### Task goal
Below are the entries; give again exactly the lines from the one mentioning "Packages will only" through the one mentioning "will automatically be", inclusive.

### Information given
[Start of Attachment]

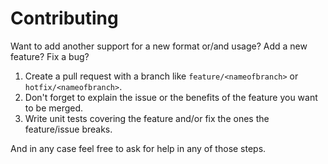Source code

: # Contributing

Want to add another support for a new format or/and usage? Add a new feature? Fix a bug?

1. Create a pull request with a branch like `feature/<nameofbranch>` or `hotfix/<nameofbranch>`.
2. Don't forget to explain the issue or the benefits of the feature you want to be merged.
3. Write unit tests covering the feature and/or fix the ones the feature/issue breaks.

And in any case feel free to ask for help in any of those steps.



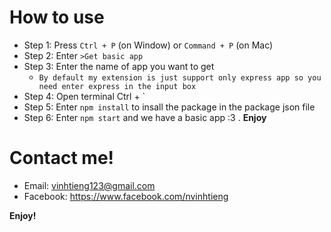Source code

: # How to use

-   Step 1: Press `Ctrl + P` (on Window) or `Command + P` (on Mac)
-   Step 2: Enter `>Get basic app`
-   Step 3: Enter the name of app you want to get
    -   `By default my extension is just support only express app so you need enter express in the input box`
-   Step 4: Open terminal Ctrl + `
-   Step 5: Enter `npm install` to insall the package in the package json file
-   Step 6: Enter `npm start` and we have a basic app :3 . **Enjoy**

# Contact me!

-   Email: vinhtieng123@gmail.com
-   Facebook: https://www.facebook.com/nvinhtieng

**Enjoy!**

[End of Attachment]
[Start of Attachment]

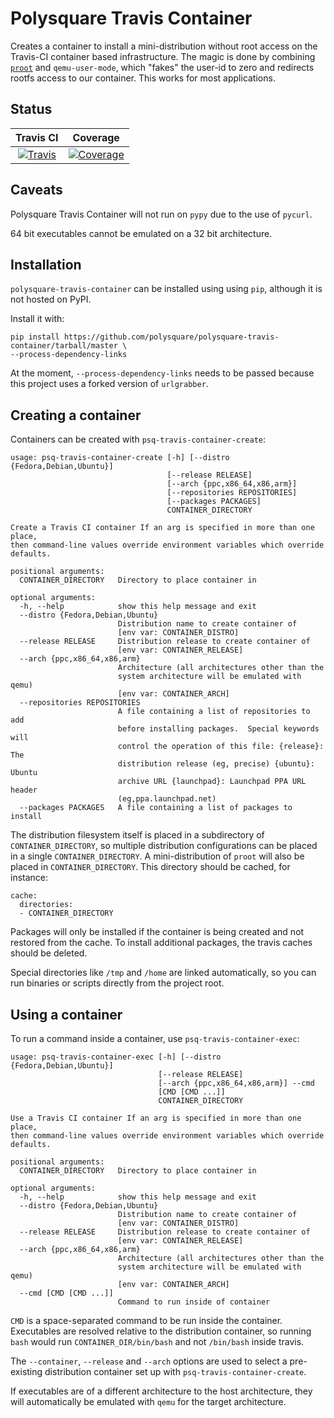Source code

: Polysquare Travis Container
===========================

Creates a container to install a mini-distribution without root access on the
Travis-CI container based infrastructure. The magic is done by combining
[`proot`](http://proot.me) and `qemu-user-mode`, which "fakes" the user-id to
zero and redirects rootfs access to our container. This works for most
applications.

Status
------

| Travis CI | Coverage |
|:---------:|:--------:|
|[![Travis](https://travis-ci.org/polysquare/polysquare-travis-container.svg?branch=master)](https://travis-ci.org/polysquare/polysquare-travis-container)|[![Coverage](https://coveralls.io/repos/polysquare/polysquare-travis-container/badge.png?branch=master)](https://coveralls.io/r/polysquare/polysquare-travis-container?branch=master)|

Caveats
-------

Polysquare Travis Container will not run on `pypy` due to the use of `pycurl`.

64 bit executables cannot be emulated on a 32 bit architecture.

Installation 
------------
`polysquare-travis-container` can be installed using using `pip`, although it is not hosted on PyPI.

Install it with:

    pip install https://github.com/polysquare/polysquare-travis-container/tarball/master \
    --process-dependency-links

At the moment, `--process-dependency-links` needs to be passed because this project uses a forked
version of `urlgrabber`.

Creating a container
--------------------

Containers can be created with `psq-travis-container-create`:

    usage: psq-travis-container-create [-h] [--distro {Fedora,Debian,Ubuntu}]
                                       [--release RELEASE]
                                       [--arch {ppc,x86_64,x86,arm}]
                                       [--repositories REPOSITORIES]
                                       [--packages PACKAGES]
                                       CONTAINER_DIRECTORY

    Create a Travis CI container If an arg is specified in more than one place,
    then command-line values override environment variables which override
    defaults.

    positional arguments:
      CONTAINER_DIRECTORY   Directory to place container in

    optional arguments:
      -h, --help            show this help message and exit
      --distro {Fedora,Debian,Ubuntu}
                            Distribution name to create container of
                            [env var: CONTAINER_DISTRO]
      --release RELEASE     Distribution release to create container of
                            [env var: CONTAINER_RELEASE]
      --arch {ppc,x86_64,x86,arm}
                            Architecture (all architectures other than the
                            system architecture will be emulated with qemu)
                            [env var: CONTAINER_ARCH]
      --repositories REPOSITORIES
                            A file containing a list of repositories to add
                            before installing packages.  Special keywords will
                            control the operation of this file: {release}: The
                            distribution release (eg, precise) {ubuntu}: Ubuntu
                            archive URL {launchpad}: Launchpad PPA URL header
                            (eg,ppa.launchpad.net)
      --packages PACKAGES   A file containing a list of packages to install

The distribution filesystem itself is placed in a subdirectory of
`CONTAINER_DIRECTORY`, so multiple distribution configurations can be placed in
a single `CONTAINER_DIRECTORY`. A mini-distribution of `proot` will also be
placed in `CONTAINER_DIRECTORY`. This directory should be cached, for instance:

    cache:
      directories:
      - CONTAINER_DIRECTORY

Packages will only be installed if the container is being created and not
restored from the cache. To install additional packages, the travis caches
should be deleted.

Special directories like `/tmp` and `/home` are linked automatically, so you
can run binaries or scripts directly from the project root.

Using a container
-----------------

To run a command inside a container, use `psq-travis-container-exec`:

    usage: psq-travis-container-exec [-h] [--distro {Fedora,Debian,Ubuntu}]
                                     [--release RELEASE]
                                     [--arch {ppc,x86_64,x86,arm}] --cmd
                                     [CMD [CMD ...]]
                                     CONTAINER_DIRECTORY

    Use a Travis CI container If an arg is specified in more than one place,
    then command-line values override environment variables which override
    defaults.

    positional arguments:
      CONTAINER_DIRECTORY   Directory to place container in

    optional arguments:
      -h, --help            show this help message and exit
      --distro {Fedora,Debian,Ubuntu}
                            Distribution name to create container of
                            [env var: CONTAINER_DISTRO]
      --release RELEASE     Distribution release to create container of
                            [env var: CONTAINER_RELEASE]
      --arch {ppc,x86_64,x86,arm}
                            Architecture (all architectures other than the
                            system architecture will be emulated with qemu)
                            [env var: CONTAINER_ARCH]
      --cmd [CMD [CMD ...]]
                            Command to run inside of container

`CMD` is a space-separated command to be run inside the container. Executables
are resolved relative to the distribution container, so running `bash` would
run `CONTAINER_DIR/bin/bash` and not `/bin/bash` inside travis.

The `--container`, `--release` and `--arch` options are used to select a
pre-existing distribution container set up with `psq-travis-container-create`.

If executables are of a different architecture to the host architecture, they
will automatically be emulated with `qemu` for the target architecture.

[End of Attachment]
[Start of Attachment]

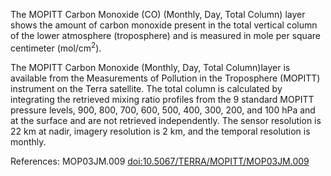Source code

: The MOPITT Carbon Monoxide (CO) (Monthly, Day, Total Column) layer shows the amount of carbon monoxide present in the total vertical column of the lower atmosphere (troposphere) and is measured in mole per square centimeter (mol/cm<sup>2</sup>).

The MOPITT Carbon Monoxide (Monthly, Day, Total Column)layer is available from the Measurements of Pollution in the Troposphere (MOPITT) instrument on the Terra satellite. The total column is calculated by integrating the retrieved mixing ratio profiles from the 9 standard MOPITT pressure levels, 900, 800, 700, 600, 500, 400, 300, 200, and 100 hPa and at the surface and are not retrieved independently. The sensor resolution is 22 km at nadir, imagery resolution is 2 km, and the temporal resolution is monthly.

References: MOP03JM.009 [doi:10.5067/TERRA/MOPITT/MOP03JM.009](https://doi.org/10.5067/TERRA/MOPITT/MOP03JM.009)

[End of Attachment]

### Your response
Packages will only be installed if the container is being created and not
restored from the cache. To install additional packages, the travis caches
should be deleted.

Special directories like `/tmp` and `/home` are linked automatically, so you
can run binaries or scripts directly from the project root.

Using a container
-----------------

To run a command inside a container, use `psq-travis-container-exec`:

    usage: psq-travis-container-exec [-h] [--distro {Fedora,Debian,Ubuntu}]
                                     [--release RELEASE]
                                     [--arch {ppc,x86_64,x86,arm}] --cmd
                                     [CMD [CMD ...]]
                                     CONTAINER_DIRECTORY

    Use a Travis CI container If an arg is specified in more than one place,
    then command-line values override environment variables which override
    defaults.

    positional arguments:
      CONTAINER_DIRECTORY   Directory to place container in

    optional arguments:
      -h, --help            show this help message and exit
      --distro {Fedora,Debian,Ubuntu}
                            Distribution name to create container of
                            [env var: CONTAINER_DISTRO]
      --release RELEASE     Distribution release to create container of
                            [env var: CONTAINER_RELEASE]
      --arch {ppc,x86_64,x86,arm}
                            Architecture (all architectures other than the
                            system architecture will be emulated with qemu)
                            [env var: CONTAINER_ARCH]
      --cmd [CMD [CMD ...]]
                            Command to run inside of container

`CMD` is a space-separated command to be run inside the container. Executables
are resolved relative to the distribution container, so running `bash` would
run `CONTAINER_DIR/bin/bash` and not `/bin/bash` inside travis.

The `--container`, `--release` and `--arch` options are used to select a
pre-existing distribution container set up with `psq-travis-container-create`.

If executables are of a different architecture to the host architecture, they
will automatically be emulated with `qemu` for the target architecture.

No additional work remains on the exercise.